TASK ITEM: Report every line of the entries that contains the word "Proceedings".

Plain-text document sources:
___

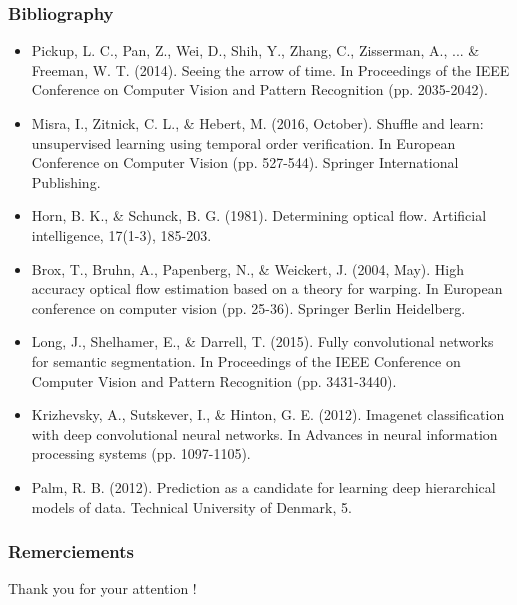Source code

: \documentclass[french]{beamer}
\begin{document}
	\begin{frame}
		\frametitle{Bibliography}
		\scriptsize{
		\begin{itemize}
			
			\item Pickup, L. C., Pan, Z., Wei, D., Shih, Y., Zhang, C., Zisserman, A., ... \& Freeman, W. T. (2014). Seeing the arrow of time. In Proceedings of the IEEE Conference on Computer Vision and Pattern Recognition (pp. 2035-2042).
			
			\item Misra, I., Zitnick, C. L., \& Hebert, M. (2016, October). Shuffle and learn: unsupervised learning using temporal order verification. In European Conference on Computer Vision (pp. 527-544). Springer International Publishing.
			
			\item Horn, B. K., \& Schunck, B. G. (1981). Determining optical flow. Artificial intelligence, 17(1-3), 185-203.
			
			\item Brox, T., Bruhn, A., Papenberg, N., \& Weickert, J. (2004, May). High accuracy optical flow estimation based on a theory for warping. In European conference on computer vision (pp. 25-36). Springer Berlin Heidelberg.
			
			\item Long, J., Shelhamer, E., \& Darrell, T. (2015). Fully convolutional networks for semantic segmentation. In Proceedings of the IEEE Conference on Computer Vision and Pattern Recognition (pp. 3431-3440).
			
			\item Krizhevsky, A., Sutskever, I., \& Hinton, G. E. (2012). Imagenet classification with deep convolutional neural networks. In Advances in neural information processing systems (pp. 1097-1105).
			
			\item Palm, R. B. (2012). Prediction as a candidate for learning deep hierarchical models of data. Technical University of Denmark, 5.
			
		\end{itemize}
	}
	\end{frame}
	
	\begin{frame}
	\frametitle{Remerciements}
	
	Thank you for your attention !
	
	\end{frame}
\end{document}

___

WRITTEN REPLY:
			\item Pickup, L. C., Pan, Z., Wei, D., Shih, Y., Zhang, C., Zisserman, A., ... \& Freeman, W. T. (2014). Seeing the arrow of time. In Proceedings of the IEEE Conference on Computer Vision and Pattern Recognition (pp. 2035-2042).
			\item Long, J., Shelhamer, E., \& Darrell, T. (2015). Fully convolutional networks for semantic segmentation. In Proceedings of the IEEE Conference on Computer Vision and Pattern Recognition (pp. 3431-3440).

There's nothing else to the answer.